4. Tens comprometido as suas obrigações – especialmente as orações do dia – por causa dos entretenimentos? Aplicas nele um tempo indeterminado, mas para a oração e para as outras atividades tens empregado o tempo que sobra? Tens procurado corrigir esta falha disciplinando a própria vida de oração com horários regulares para rezar, de modo que nenhuma outra atividade o prejudique?
5. Julgas que és facilmente vencido pela preguiça e pela ociosidade? Tens disciplinado as atividades, de modo que tenhas um horário para rezar e estudar e outro para descansar? Tens procurado utilizar prudentemente as diversões, ou elas se constituem como verdadeira perda de tempo, de modo que outros entretenimentos ser-te-iam mais saudáveis e produtivos?

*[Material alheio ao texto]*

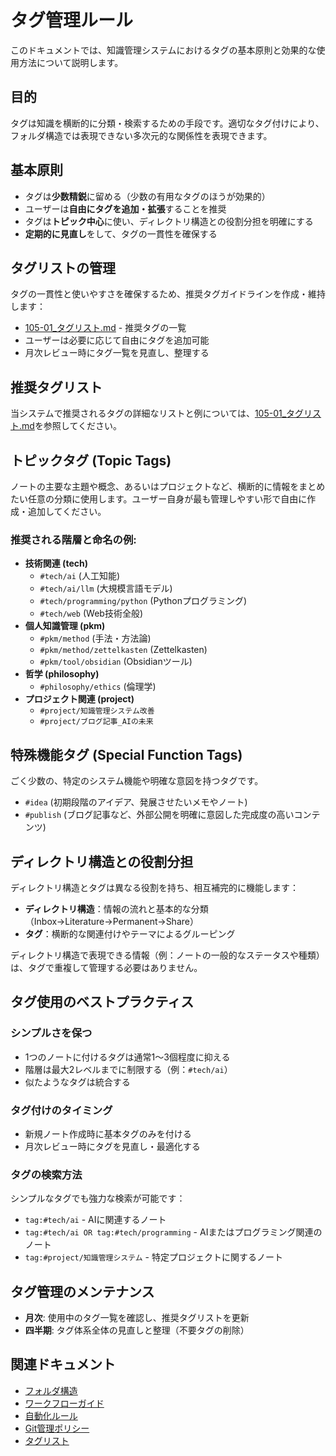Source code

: # タグ管理ルール

このドキュメントでは、知識管理システムにおけるタグの基本原則と効果的な使用方法について説明します。

## 目的

タグは知識を横断的に分類・検索するための手段です。適切なタグ付けにより、フォルダ構造では表現できない多次元的な関係性を表現できます。

## 基本原則

- タグは**少数精鋭**に留める（少数の有用なタグのほうが効果的）
- ユーザーは**自由にタグを追加・拡張**することを推奨
- タグは**トピック中心**に使い、ディレクトリ構造との役割分担を明確にする
- **定期的に見直し**をして、タグの一貫性を確保する

## タグリストの管理

タグの一貫性と使いやすさを確保するため、推奨タグガイドラインを作成・維持します：

- [105-01\_タグリスト.md](./105-01_タグリスト.md) - 推奨タグの一覧
- ユーザーは必要に応じて自由にタグを追加可能
- 月次レビュー時にタグ一覧を見直し、整理する

## 推奨タグリスト

当システムで推奨されるタグの詳細なリストと例については、[105-01\_タグリスト.md](./105-01_タグリスト.md)を参照してください。

## トピックタグ (Topic Tags)

ノートの主要な主題や概念、あるいはプロジェクトなど、横断的に情報をまとめたい任意の分類に使用します。ユーザー自身が最も管理しやすい形で自由に作成・追加してください。

### 推奨される階層と命名の例:

- **技術関連 (tech)**
  - `#tech/ai` (人工知能)
  - `#tech/ai/llm` (大規模言語モデル)
  - `#tech/programming/python` (Pythonプログラミング)
  - `#tech/web` (Web技術全般)
- **個人知識管理 (pkm)**
  - `#pkm/method` (手法・方法論)
  - `#pkm/method/zettelkasten` (Zettelkasten)
  - `#pkm/tool/obsidian` (Obsidianツール)
- **哲学 (philosophy)**
  - `#philosophy/ethics` (倫理学)
- **プロジェクト関連 (project)**
  - `#project/知識管理システム改善`
  - `#project/ブログ記事_AIの未来`

## 特殊機能タグ (Special Function Tags)

ごく少数の、特定のシステム機能や明確な意図を持つタグです。

- `#idea` (初期段階のアイデア、発展させたいメモやノート)
- `#publish` (ブログ記事など、外部公開を明確に意図した完成度の高いコンテンツ)

## ディレクトリ構造との役割分担

ディレクトリ構造とタグは異なる役割を持ち、相互補完的に機能します：

- **ディレクトリ構造**：情報の流れと基本的な分類（Inbox→Literature→Permanent→Share）
- **タグ**：横断的な関連付けやテーマによるグルーピング

ディレクトリ構造で表現できる情報（例：ノートの一般的なステータスや種類）は、タグで重複して管理する必要はありません。

## タグ使用のベストプラクティス

### シンプルさを保つ

- 1つのノートに付けるタグは通常1〜3個程度に抑える
- 階層は最大2レベルまでに制限する（例：`#tech/ai`）
- 似たようなタグは統合する

### タグ付けのタイミング

- 新規ノート作成時に基本タグのみを付ける
- 月次レビュー時にタグを見直し・最適化する

### タグの検索方法

シンプルなタグでも強力な検索が可能です：

- `tag:#tech/ai` - AIに関連するノート
- `tag:#tech/ai OR tag:#tech/programming` - AIまたはプログラミング関連のノート
- `tag:#project/知識管理システム` - 特定プロジェクトに関するノート

## タグ管理のメンテナンス

- **月次**: 使用中のタグ一覧を確認し、推奨タグリストを更新
- **四半期**: タグ体系全体の見直しと整理（不要タグの削除）

## 関連ドキュメント

- [フォルダ構造](./101_フォルダ構造.md)
- [ワークフローガイド](./102_ワークフロー.md)
- [自動化ルール](./103_自動化ルール.md)
- [Git管理ポリシー](./104_Git管理.md)
- [タグリスト](./105-01_タグリスト.md)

6. Tens considerado de que Deus te dá o tempo para empregá-lo na tua santificação e salvação? Consideras que esta vida é passageira, e que aqui jamais terás um repouso permanente e completo? Consideras que este mundo é um desterro, porque estás aqui para conquistar a vida eterna? Tens administrado sábia e prudentemente o tempo, ou confias que sempre haverá tempo para corrigir os teus desperdícios?